RECORDS FOR PROCESSING:
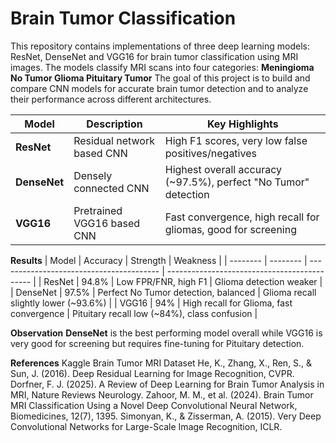 # Brain Tumor Classification
This repository contains implementations of three deep learning models: ResNet, DenseNet and VGG16 for brain tumor classification using MRI images. The models classify MRI scans into four categories:
**Meningioma
No Tumor
Glioma
Pituitary Tumor**
The goal of this project is to build and compare CNN models for accurate brain tumor detection and to analyze their performance across different architectures.

| Model        | Description                | Key Highlights                                                  |
| ------------ | -------------------------- | --------------------------------------------------------------- |
| **ResNet**   | Residual network based CNN | High F1 scores, very low false positives/negatives              |
| **DenseNet** | Densely connected CNN      | Highest overall accuracy (~97.5%), perfect "No Tumor" detection |
| **VGG16**    | Pretrained VGG16 based CNN | Fast convergence, high recall for gliomas, good for screening   |


**Results**
| Model    | Accuracy | Strength                                 | Weakness                                     |
| -------- | -------- | ---------------------------------------- | -------------------------------------------- |
| ResNet   | 94.8%    | Low FPR/FNR, high F1                     | Glioma detection weaker                      |
| DenseNet | 97.5%    | Perfect No Tumor detection, balanced     | Glioma recall slightly lower (~93.6%)        |
| VGG16    | 94%      | High recall for Glioma, fast convergence | Pituitary recall low (~84%), class confusion |

**Observation**
**DenseNet** is the best performing model overall while VGG16 is very good for screening but requires fine-tuning for Pituitary detection.

**References**
Kaggle Brain Tumor MRI Dataset
He, K., Zhang, X., Ren, S., & Sun, J. (2016). Deep Residual Learning for Image Recognition, CVPR.
Dorfner, F. J. (2025). A Review of Deep Learning for Brain Tumor Analysis in MRI, Nature Reviews Neurology.
Zahoor, M. M., et al. (2024). Brain Tumor MRI Classification Using a Novel Deep Convolutional Neural Network, Biomedicines, 12(7), 1395.
Simonyan, K., & Zisserman, A. (2015). Very Deep Convolutional Networks for Large-Scale Image Recognition, ICLR.
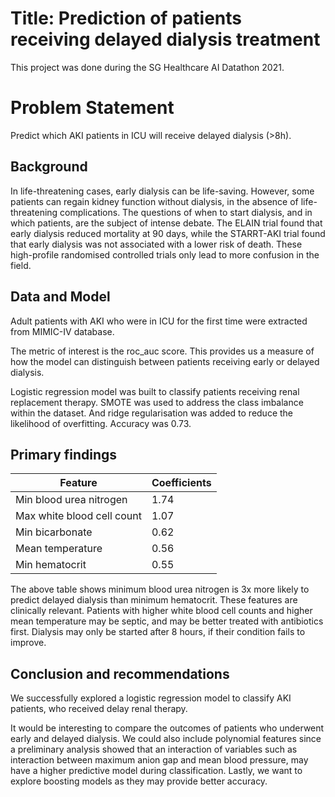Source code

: # Title: Prediction of patients receiving delayed dialysis treatment
This project was done during the SG Healthcare AI Datathon 2021. 

# Problem Statement
Predict which AKI patients in ICU will receive delayed dialysis (>8h).

## Background
In life-threatening cases, early dialysis can be life-saving. However, some patients can regain kidney function without dialysis, in the absence of life-threatening complications. The questions of when to start dialysis, and in which patients, are the subject of intense debate. The ELAIN trial found that early dialysis reduced mortality at 90 days, while the STARRT-AKI trial found that early dialysis was not associated with a lower risk of death. These high-profile randomised controlled trials only lead to more confusion in the field.

## Data and Model
Adult patients with AKI who were in ICU for the first time were extracted from MIMIC-IV database.

The metric of interest is the roc_auc score. This provides us a measure of how the model can distinguish between patients receiving early or delayed dialysis.

Logistic regression model was built to classify patients receiving renal replacement therapy. SMOTE was used to address the class imbalance within the dataset. And ridge regularisation was added to reduce the likelihood of overfitting. Accuracy was 0.73.

## Primary findings
| Feature                    | Coefficients |
|----------------------------|--------------|
| Min blood urea nitrogen    | 1.74         |
| Max white blood cell count | 1.07         |
| Min bicarbonate            | 0.62         |
| Mean temperature           | 0.56         |
| Min hematocrit             | 0.55         |

The above table shows minimum blood urea nitrogen is 3x more likely to predict delayed dialysis than minimum hematocrit. These features are clinically relevant. Patients with higher white blood cell counts and higher mean temperature may be septic, and may be better treated with antibiotics first. Dialysis may only be started after 8 hours, if their condition fails to improve.

## Conclusion and recommendations
We successfully explored a logistic regression model to classify AKI patients, who received delay renal therapy.

It would be interesting to compare the outcomes of patients who underwent early and delayed dialysis. We could also include polynomial features since a preliminary analysis showed that an interaction of variables such as interaction between maximum anion gap and mean blood pressure, may have a higher predictive model during classification. Lastly, we want to explore boosting models as they may provide better accuracy.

ACTION ITEM:
Extract each line holding the word "urea" from the records.

OUTPUT BELOW:
| Min blood urea nitrogen    | 1.74         |
The above table shows minimum blood urea nitrogen is 3x more likely to predict delayed dialysis than minimum hematocrit. These features are clinically relevant. Patients with higher white blood cell counts and higher mean temperature may be septic, and may be better treated with antibiotics first. Dialysis may only be started after 8 hours, if their condition fails to improve.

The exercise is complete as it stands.